To use OpenTelemetry in your application, you need to install a baseline set of @opentelemetry Node.js libraries. This set differs slightly depending on whether you're setting up your federated gateway or a subgraph/monolith.

Gateway libraries
Bash
1npm install \
2  @opentelemetry/api@1.0 \
3  @opentelemetry/core@1.0 \
4  @opentelemetry/resources@1.0 \
5  @opentelemetry/sdk-trace-base@1.0 \
6  @opentelemetry/sdk-trace-node@1.0 \
7  @opentelemetry/instrumentation-http@0.27 \
8  @opentelemetry/instrumentation-express@0.28
Subgraph/monolith libraries
Bash
1npm install \
2  @opentelemetry/api@1.0 \
3  @opentelemetry/core@1.0 \
4  @opentelemetry/resources@1.0 \
5  @opentelemetry/sdk-trace-base@1.0 \
6  @opentelemetry/sdk-trace-node@1.0 \
7  @opentelemetry/instrumentation@0.27 \
8  @opentelemetry/instrumentation-http@0.27 \
9  @opentelemetry/instrumentation-express@0.28 \
10  @opentelemetry/instrumentation-graphql@0.27

Most importantly, subgraphs and monoliths must install @opentelemetry/instrumentation-graphql, and gateways must not install it.

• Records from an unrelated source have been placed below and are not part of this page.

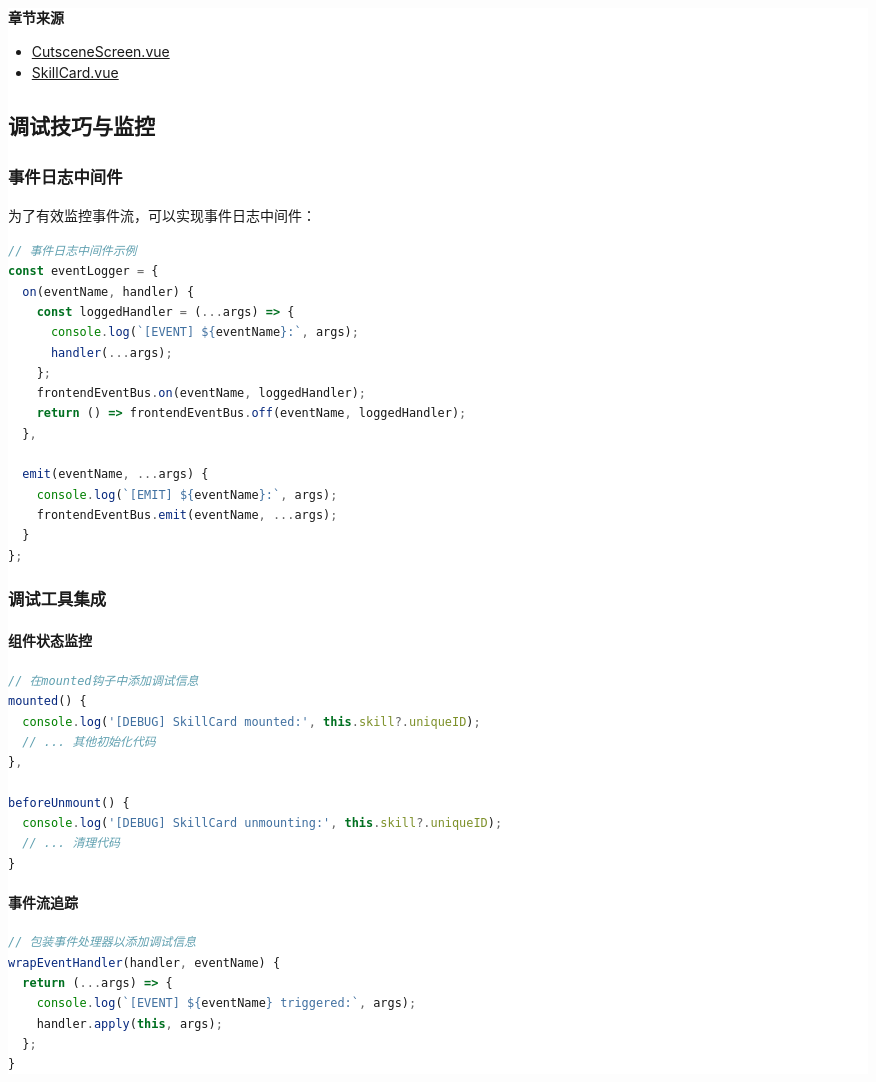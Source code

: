 **章节来源**
- [CutsceneScreen.vue](file://src/components/end/CutsceneScreen.vue#L40-L50)
- [SkillCard.vue](file://src/components/global/SkillCard.vue#L105-L110)

## 调试技巧与监控

### 事件日志中间件

为了有效监控事件流，可以实现事件日志中间件：

```javascript
// 事件日志中间件示例
const eventLogger = {
  on(eventName, handler) {
    const loggedHandler = (...args) => {
      console.log(`[EVENT] ${eventName}:`, args);
      handler(...args);
    };
    frontendEventBus.on(eventName, loggedHandler);
    return () => frontendEventBus.off(eventName, loggedHandler);
  },
  
  emit(eventName, ...args) {
    console.log(`[EMIT] ${eventName}:`, args);
    frontendEventBus.emit(eventName, ...args);
  }
};
```

### 调试工具集成

#### 组件状态监控

```javascript
// 在mounted钩子中添加调试信息
mounted() {
  console.log('[DEBUG] SkillCard mounted:', this.skill?.uniqueID);
  // ... 其他初始化代码
},

beforeUnmount() {
  console.log('[DEBUG] SkillCard unmounting:', this.skill?.uniqueID);
  // ... 清理代码
}
```

#### 事件流追踪

```javascript
// 包装事件处理器以添加调试信息
wrapEventHandler(handler, eventName) {
  return (...args) => {
    console.log(`[EVENT] ${eventName} triggered:`, args);
    handler.apply(this, args);
  };
}
```
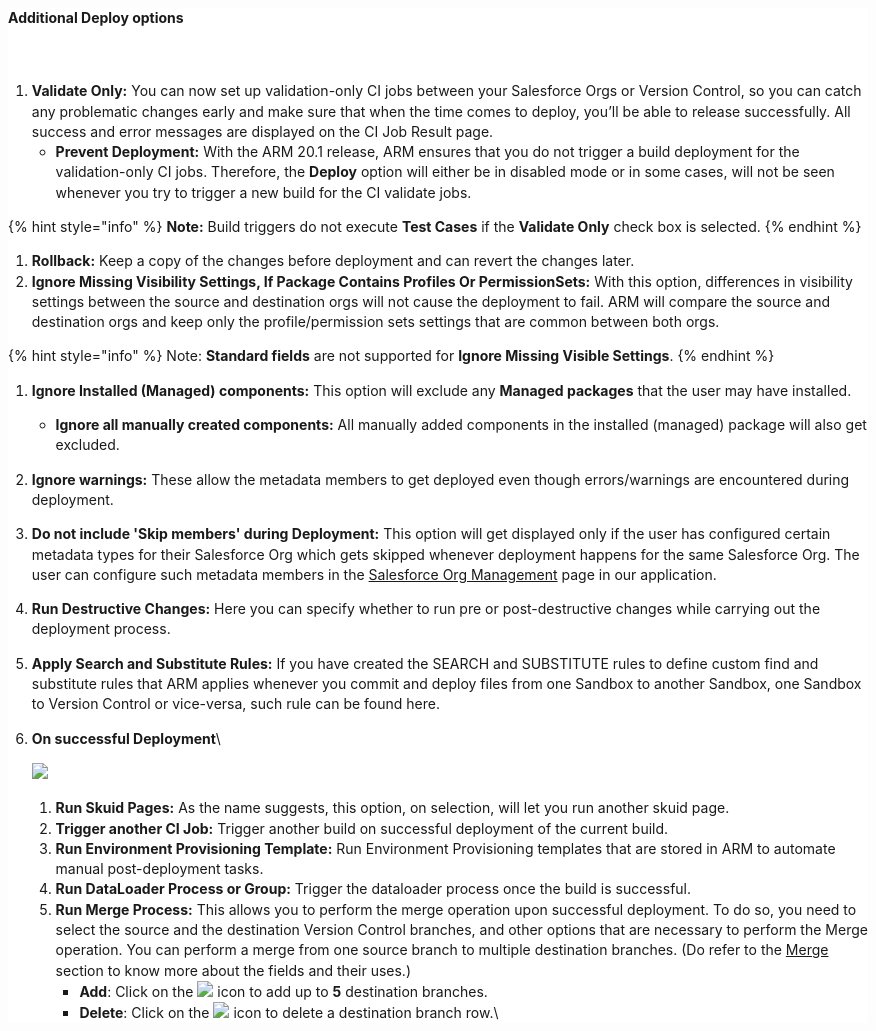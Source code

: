 #### Additional Deploy options <a href="#additional-deploy-options" id="additional-deploy-options"></a>

<figure><img src="https://cdn.document360.io/8711f4e7-c040-4616-aac9-d947f87e4619/Images/Documentation/image-1658402446213.png" alt=""><figcaption></figcaption></figure>

1. **Validate Only:** You can now set up validation-only CI jobs between your Salesforce Orgs or Version Control, so you can catch any problematic changes early and make sure that when the time comes to deploy, you’ll be able to release successfully. All success and error messages are displayed on the CI Job Result page.&#x20;
   * **Prevent Deployment:** With the ARM 20.1 release, ARM ensures that you do not trigger a build deployment for the validation-only CI jobs. Therefore, the **Deploy** option will either be in disabled mode or in some cases, will not be seen whenever you try to trigger a new build for the CI validate jobs.

{% hint style="info" %}
**Note:** Build triggers do not execute **Test Cases** if the **Validate Only** check box is selected.
{% endhint %}

1. **Rollback:** Keep a copy of the changes before deployment and can revert the changes later.
2. **Ignore Missing Visibility Settings, If Package Contains Profiles Or PermissionSets:** With this option, differences in visibility settings between the source and destination orgs will not cause the deployment to fail. ARM will compare the source and destination orgs and keep only the profile/permission sets settings that are common between both orgs.

{% hint style="info" %}
Note: **Standard fields** are not supported for **Ignore Missing Visible Settings**.
{% endhint %}

1. **Ignore Installed (Managed) components:** This option will exclude any **Managed packages** that the user may have installed.
   * **Ignore all manually created components:** All manually added components in the installed (managed) package will also get excluded.
2. **Ignore warnings:** These allow the metadata members to get deployed even though errors/warnings are encountered during deployment.
3. **Do not include 'Skip members' during Deployment:** This option will get displayed only if the user has configured certain metadata types for their Salesforce Org which gets skipped whenever deployment happens for the same Salesforce Org. The user can configure such metadata members in the [Salesforce Org Management](salesforce-org-management.md) page in our application.
4. **Run Destructive Changes:** Here you can specify whether to run pre or post-destructive changes while carrying out the deployment process.
5. **Apply Search and Substitute Rules:** If you have created the SEARCH and SUBSTITUTE rules to define custom find and substitute rules that ARM applies whenever you commit and deploy files from one Sandbox to another Sandbox, one Sandbox to Version Control or vice-versa, such rule can be found here.&#x20;
6.  **On successful Deployment**\


    ![](https://cdn.document360.io/8711f4e7-c040-4616-aac9-d947f87e4619/Images/Documentation/image-1683701620054.png)

    1. **Run Skuid Pages:** As the name suggests, this option, on selection, will let you run another skuid page.
    2. **Trigger another CI Job:** Trigger another build on successful deployment of the current build.
    3. **Run Environment Provisioning Template:** Run Environment Provisioning templates that are stored in ARM to automate manual post-deployment tasks.
    4. **Run DataLoader Process or Group:** Trigger the dataloader process once the build is successful.
    5. **Run Merge Process:** This allows you to perform the merge operation upon successful deployment. To do so, you need to select the source and the destination Version Control branches, and other options that are necessary to perform the Merge operation. You can perform a merge from one source branch to multiple destination branches. (Do refer to the [Merge](ez-merge.md) section to know more about the fields and their uses.)
       * **Add**: Click on the ![](https://cdn.document360.io/8711f4e7-c040-4616-aac9-d947f87e4619/Images/Documentation/image-1661516772937.png) icon to add up to **5** destination branches.
       * **Delete**: Click on the ![](https://cdn.document360.io/8711f4e7-c040-4616-aac9-d947f87e4619/Images/Documentation/image-1661517037607.png) icon to delete a destination branch row.\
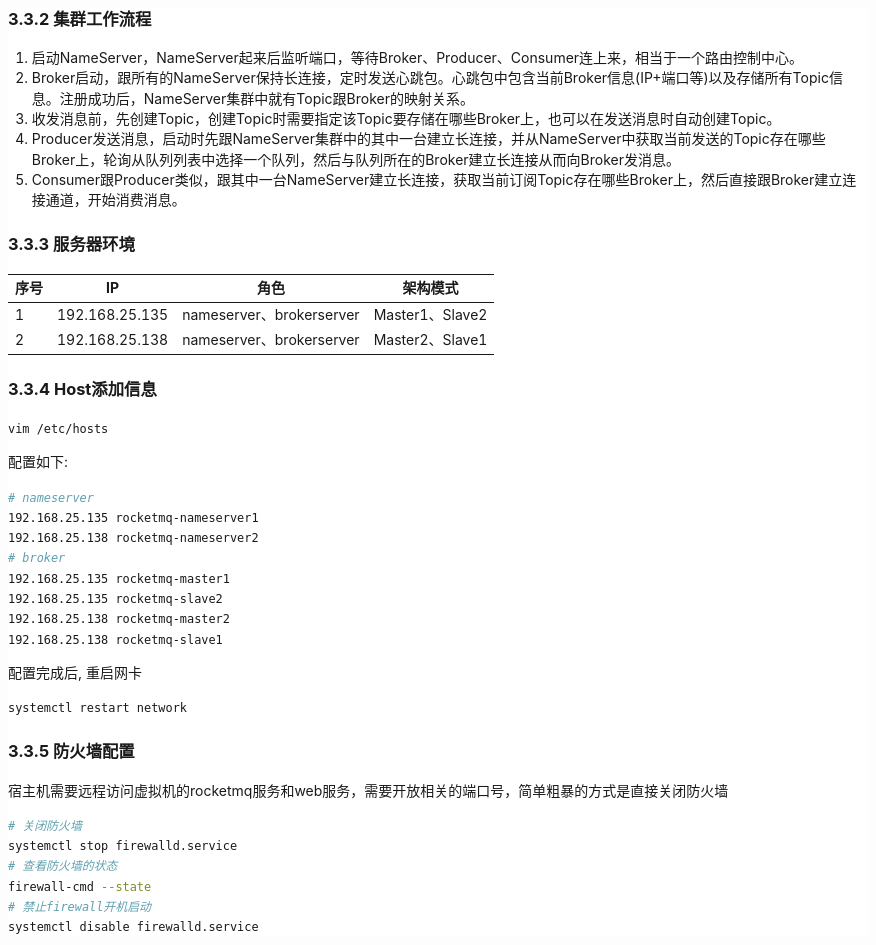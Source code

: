 ### 3.3.2 集群工作流程

1. 启动NameServer，NameServer起来后监听端口，等待Broker、Producer、Consumer连上来，相当于一个路由控制中心。
2. Broker启动，跟所有的NameServer保持长连接，定时发送心跳包。心跳包中包含当前Broker信息(IP+端口等)以及存储所有Topic信息。注册成功后，NameServer集群中就有Topic跟Broker的映射关系。
3. 收发消息前，先创建Topic，创建Topic时需要指定该Topic要存储在哪些Broker上，也可以在发送消息时自动创建Topic。
4. Producer发送消息，启动时先跟NameServer集群中的其中一台建立长连接，并从NameServer中获取当前发送的Topic存在哪些Broker上，轮询从队列列表中选择一个队列，然后与队列所在的Broker建立长连接从而向Broker发消息。
5. Consumer跟Producer类似，跟其中一台NameServer建立长连接，获取当前订阅Topic存在哪些Broker上，然后直接跟Broker建立连接通道，开始消费消息。

### 3.3.3 服务器环境

| **序号** | **IP**         | **角色**                 | **架构模式**    |
| -------- | -------------- | ------------------------ | --------------- |
| 1        | 192.168.25.135 | nameserver、brokerserver | Master1、Slave2 |
| 2        | 192.168.25.138 | nameserver、brokerserver | Master2、Slave1 |

### 3.3.4 Host添加信息

```bash
vim /etc/hosts
```

配置如下:

```bash
# nameserver
192.168.25.135 rocketmq-nameserver1
192.168.25.138 rocketmq-nameserver2
# broker
192.168.25.135 rocketmq-master1
192.168.25.135 rocketmq-slave2
192.168.25.138 rocketmq-master2
192.168.25.138 rocketmq-slave1
```

配置完成后, 重启网卡

```bash
systemctl restart network
```

### 3.3.5 防火墙配置

宿主机需要远程访问虚拟机的rocketmq服务和web服务，需要开放相关的端口号，简单粗暴的方式是直接关闭防火墙

```bash
# 关闭防火墙
systemctl stop firewalld.service 
# 查看防火墙的状态
firewall-cmd --state 
# 禁止firewall开机启动
systemctl disable firewalld.service
```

As shown above, most @opentelemetry libraries have reached 1.0. The instrumentation packages listed above are compatible at the time of this writing.

Update @apollo/gateway

If you're using OpenTelemetry in your federated gateway, also update the @apollo/gateway library to version 0.31.1 or later to add support for gateway-specific spans .

2. Configure instrumentation

Next, update your application to configure your OpenTelemetry instrumentation as early as possible in your app's execution. This must occur before you even import @apollo/server, express, or http. Otherwise, your trace data will be incomplete.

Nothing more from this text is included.